Regarding the lesion morphological baseline data and practiced PCI, South Korean patients tended to receive stents with larger diameters (2.95±0.36 mm) with the lowest applied expansion pressures (12.7±2.9 atm) observed in this comparative study. Lesion and stent lengths were longest in the Malaysian subgroup with 22.8±8.6 mm and 23.7±7.1 mm respectively. The lesion complexity, i.e. the rates for B2/C lesion types were highest in Central Europe (59.6%) and South Korea (58.4%).

Comedication

Clopidogrel as the preferred thienopyridine (Table 2) was observed in all regions. Latest generation thienopyridine, i.e. ticagrelor and prasugrel ranged from 35.2% in the Mediterranean to 18.0% in South Korea. The grand majority of Malaysian patients (87.9%) with stable CAD or ACS received 12 months of DAPT which is also reflected in the longest DAPT duration of 11.6±1.7 months. In Central Europe, 55 patients (2.5%) were on triple therapy (vitamin K antagonist, aspirin and thienopyridine) followed by the Mediterranean region with 46 patients (1.4%). The corresponding rates for triple therapy were 0.2% (2 pts) in South Korea and 0.0% (no patients) in Malaysia.

Table 2

Peri-procedural drug therapy and recommended DAPT regimens.

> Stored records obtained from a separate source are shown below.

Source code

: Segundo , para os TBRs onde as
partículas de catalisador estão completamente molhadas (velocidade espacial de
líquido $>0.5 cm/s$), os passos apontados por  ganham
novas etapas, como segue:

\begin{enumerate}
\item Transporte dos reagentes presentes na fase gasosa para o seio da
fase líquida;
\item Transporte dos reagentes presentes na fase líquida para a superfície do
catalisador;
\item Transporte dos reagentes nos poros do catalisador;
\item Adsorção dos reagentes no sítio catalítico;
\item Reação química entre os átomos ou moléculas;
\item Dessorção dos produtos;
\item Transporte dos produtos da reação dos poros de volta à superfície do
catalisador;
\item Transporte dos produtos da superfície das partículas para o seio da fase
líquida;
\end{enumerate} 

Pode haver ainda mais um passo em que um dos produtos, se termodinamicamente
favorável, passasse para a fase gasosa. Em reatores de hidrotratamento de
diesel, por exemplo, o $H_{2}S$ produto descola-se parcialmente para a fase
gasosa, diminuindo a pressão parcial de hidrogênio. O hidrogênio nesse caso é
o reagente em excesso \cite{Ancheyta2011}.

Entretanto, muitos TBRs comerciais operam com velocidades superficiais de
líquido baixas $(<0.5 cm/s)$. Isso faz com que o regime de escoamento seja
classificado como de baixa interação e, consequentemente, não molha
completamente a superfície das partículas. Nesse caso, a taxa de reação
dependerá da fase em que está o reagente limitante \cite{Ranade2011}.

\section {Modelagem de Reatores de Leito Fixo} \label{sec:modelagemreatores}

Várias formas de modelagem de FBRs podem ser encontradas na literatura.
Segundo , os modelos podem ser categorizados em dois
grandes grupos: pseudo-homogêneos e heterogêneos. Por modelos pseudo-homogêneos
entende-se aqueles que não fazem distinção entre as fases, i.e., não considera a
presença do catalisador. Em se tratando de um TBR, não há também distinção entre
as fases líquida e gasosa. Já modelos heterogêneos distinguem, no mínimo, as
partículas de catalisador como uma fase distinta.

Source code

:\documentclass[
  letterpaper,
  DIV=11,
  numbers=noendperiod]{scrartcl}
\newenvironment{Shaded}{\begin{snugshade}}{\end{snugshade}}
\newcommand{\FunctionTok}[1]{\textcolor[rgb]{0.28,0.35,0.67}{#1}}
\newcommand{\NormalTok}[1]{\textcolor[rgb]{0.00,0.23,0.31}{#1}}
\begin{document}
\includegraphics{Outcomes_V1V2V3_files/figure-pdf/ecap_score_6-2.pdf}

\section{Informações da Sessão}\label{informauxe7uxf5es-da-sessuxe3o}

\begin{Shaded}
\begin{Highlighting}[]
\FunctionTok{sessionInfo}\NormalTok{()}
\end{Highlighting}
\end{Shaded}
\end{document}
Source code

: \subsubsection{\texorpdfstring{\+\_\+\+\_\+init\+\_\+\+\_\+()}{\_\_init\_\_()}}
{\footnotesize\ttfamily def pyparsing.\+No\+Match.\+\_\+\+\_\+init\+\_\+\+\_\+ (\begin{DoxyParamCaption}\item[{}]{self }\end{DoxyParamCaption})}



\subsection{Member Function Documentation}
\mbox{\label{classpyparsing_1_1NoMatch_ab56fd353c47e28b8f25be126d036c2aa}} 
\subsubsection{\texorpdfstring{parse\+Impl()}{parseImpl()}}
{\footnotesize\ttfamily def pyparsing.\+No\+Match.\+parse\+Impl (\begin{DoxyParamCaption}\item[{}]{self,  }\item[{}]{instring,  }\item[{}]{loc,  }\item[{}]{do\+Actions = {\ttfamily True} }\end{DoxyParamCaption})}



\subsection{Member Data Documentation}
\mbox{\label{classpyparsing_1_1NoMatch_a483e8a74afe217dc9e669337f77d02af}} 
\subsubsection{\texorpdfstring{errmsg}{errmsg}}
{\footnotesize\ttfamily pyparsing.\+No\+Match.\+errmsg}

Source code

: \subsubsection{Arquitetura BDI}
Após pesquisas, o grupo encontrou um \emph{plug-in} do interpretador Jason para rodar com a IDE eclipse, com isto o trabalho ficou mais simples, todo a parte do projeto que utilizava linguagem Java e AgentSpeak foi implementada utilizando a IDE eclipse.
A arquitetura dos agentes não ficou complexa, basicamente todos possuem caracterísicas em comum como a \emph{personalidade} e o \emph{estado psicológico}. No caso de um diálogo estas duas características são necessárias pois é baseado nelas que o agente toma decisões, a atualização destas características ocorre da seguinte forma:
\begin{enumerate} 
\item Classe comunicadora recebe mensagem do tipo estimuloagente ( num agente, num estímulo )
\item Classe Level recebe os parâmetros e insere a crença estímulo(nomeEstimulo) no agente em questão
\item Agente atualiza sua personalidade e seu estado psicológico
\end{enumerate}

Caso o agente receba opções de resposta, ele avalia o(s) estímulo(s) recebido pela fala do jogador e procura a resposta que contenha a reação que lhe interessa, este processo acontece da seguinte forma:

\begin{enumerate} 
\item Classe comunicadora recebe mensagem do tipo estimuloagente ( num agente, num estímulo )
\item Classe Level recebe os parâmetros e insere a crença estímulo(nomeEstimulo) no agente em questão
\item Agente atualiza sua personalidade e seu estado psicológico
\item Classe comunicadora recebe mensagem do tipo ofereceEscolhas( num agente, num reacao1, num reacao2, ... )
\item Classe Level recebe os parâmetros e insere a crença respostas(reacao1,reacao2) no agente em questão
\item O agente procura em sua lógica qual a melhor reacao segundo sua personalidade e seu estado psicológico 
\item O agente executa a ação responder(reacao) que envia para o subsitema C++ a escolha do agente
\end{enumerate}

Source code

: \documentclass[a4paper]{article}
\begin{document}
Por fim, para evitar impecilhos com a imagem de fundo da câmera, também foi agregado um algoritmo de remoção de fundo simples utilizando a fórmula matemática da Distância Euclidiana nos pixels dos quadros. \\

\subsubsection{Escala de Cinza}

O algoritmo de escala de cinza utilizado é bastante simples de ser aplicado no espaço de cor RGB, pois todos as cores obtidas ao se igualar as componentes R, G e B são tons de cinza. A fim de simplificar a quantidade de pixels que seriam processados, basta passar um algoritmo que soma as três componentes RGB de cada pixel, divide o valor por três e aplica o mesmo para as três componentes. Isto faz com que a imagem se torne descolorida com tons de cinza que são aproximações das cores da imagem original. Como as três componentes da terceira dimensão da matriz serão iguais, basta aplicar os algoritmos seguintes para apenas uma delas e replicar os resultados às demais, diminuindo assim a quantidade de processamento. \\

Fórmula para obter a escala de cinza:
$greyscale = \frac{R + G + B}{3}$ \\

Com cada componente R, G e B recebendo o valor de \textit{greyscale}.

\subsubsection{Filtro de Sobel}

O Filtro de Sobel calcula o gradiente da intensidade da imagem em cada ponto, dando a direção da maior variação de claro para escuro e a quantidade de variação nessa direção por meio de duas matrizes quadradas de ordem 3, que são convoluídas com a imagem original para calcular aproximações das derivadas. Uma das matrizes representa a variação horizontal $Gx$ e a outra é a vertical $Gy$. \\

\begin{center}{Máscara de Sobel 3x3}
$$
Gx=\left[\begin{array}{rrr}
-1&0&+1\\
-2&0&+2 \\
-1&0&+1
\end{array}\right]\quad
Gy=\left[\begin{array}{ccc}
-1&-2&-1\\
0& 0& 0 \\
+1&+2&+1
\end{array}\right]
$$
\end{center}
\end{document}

Drug type		Drug	Medi-terranean	Central European	South Korean	Malaysian	p-value
Pre PCI	antiplatelet therapy (APT)	clopidogrel	1610 (50.9%)	1061 (44.5%)	827 (64.9%)	202 (48.9%)	<0.001
		ticagrelor	492 (15.4%)	371 (16.0%)	193 (15.1%)	37 (9.0%)
		prasugrel	166 (5.2%)	325 (14.0%)	29 (2.3%)	2 (0.5%)
		aspirin only	230 (7.2%)	307 (13.2%)	62 (4.9%)	4 (1.0%)
		Other	22 (0.7%)	6 (0.3%)	0 (0.0%)	2 (0.5%)
		no preloading	655 (20.6%)	277 (12.0%)	163 (12.8%)	166 (40.2%)
Post PCI	antiplatelet therapy (APT)	clopidogrel	1976 (62.0%)	1519 (65.6%)	937 (73.5%)	292 (70.7%)	<0.001
		ticagrelor	842(26.4%)	492 (21.2%)	185 (14.5%)	103 (24.9%)
		prasugrel	280 (8.8%)	269 (11.6%)	45 (3.5%)	4 (1.0%)
		aspirin only	8 (0.3%)	20 (0.9%)	10 (0.8%)	3 (0.7%)
		other	6 (0.2%)	0 (0.0%)	2 (0.2%)	0 (0.0%)
		unknown	74 (2.3%)	17 (0.7%)	95 (7.5%)	11 (0.7%)
Triple therapy		DAPT + vitamin K antagonist or NOAC	46 (1.4%)	55 (2.4%)	2 (0.2%)	0 (0.0%)	<0.001
Patients with follow-up			2666 (83.7%)	2135 (92.1%)	1184 (92.9%)	389 (94.9%)	<0.001
DAPT duration in months			10.5±2.9	10.2±2.7	10.1±2.4	11.6±1.7	<0.001
1 month			24 (0.8%)	15 (0.6%)	15 (1.2%)	3 (0.7%)	<0.001
1–3 months			55 (1.7%)	10 (0.4%)	15 (1.2%)	2 (0.5%)
3 months-6 months			9 (0.3%)	3 (0.1%)	10 (0.8%)	0 (0.0%)
6 months			569 (17.9%)	429 (18.5%)	15 (1.2%)	16 (3.9%)
>6 months-12 months			34 (1.1%)	234 (10.1%)	358 (28.1%)	1 (0.2%)
12 months			2186 (68.6%)	1310 (56.5%)	372 (29.2%)	363 (87.9%)
unknown status			309 (9.7%)	316 (13.6%)	489 (38.4%)	28 (6.8%)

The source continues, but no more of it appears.